DATA SUPPLIED>
-- -- --
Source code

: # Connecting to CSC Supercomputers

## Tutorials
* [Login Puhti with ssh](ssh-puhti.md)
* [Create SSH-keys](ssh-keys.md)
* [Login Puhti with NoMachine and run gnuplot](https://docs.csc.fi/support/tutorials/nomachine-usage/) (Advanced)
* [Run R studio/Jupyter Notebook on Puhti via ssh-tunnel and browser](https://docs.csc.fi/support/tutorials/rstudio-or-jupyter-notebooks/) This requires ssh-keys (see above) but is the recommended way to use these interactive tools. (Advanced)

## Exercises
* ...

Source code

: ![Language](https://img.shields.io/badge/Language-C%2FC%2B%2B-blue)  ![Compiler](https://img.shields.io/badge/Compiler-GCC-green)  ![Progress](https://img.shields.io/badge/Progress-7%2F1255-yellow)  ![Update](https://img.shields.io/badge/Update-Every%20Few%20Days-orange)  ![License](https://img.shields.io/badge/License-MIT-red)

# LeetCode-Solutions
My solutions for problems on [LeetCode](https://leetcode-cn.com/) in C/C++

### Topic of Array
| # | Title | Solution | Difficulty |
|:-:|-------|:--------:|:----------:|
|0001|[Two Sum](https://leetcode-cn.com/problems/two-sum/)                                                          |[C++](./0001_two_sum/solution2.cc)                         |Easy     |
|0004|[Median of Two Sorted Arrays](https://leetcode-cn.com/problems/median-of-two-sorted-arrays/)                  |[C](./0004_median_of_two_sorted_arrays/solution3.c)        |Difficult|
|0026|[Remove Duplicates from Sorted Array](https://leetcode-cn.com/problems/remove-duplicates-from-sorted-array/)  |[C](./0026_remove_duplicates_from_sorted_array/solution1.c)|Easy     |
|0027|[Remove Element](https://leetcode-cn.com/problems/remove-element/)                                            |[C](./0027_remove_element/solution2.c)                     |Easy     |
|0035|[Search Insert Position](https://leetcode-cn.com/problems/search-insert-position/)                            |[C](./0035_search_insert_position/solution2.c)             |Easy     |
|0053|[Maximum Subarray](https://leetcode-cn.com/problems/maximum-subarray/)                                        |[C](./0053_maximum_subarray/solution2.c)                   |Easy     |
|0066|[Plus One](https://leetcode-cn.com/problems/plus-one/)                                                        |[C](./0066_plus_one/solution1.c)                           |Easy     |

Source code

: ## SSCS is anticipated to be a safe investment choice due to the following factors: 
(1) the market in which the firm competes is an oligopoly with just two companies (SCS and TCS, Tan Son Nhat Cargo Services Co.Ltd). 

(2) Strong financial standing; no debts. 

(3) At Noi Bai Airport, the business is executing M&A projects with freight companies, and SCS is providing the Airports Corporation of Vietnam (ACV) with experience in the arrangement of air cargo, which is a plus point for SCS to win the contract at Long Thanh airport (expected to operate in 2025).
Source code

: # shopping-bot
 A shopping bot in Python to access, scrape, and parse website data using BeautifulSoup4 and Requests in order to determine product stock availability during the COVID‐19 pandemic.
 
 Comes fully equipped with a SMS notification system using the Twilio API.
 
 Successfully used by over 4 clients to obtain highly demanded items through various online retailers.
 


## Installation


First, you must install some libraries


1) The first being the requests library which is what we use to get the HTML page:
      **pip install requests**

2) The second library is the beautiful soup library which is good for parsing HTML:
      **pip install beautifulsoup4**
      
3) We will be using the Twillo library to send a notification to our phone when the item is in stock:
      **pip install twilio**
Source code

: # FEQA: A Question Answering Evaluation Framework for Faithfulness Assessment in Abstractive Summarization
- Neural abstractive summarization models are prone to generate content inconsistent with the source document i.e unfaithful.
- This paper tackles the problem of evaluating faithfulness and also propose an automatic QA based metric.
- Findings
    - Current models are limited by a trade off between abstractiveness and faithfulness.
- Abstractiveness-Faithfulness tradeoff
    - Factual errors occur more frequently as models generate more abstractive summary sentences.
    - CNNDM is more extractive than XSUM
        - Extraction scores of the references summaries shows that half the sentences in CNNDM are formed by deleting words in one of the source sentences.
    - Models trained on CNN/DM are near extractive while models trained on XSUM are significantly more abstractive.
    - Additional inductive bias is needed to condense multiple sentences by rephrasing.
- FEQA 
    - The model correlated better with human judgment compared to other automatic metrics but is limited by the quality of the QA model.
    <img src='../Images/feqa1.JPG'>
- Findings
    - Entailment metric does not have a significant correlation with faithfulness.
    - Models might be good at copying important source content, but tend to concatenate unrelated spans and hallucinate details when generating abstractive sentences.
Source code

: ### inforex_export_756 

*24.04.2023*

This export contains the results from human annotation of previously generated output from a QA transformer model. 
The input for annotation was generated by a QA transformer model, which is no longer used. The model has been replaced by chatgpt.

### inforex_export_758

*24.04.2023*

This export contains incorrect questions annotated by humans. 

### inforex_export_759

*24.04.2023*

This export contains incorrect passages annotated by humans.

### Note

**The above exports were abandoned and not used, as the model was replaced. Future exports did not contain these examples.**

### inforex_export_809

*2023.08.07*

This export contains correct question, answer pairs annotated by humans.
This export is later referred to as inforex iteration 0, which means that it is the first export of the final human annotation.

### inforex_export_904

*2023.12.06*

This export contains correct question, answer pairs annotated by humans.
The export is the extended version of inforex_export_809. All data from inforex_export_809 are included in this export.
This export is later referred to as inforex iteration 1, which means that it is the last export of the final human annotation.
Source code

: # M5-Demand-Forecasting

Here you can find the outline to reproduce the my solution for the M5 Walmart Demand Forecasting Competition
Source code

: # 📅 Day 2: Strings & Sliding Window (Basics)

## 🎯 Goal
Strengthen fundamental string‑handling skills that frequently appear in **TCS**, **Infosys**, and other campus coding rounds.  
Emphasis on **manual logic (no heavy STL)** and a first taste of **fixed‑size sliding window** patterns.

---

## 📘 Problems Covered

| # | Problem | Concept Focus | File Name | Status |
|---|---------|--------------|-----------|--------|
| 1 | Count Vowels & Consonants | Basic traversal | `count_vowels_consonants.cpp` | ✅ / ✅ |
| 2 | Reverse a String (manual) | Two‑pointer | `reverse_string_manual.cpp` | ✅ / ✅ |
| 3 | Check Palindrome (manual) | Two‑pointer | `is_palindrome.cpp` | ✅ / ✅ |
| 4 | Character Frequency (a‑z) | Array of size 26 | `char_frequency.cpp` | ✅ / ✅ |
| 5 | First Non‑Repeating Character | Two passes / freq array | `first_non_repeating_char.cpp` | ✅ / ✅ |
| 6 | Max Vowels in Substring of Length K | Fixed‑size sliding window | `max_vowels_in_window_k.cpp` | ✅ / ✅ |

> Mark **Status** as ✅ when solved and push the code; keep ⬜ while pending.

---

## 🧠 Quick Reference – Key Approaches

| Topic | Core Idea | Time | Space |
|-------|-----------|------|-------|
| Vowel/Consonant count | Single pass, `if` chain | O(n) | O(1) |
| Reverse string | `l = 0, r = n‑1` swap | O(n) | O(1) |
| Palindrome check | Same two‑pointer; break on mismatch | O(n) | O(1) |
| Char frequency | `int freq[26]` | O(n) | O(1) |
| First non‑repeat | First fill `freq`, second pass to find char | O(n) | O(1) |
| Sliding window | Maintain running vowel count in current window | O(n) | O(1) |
-- -- --
EXERCISE AIM>
Each line holding "plus" should be copied from the material above.

SOLUTION TO THIS PROBLEM>
|0066|[Plus One](https://leetcode-cn.com/problems/plus-one/)                                                        |[C](./0066_plus_one/solution1.c)                           |Easy     |
(3) At Noi Bai Airport, the business is executing M&A projects with freight companies, and SCS is providing the Airports Corporation of Vietnam (ACV) with experience in the arrangement of air cargo, which is a plus point for SCS to win the contract at Long Thanh airport (expected to operate in 2025).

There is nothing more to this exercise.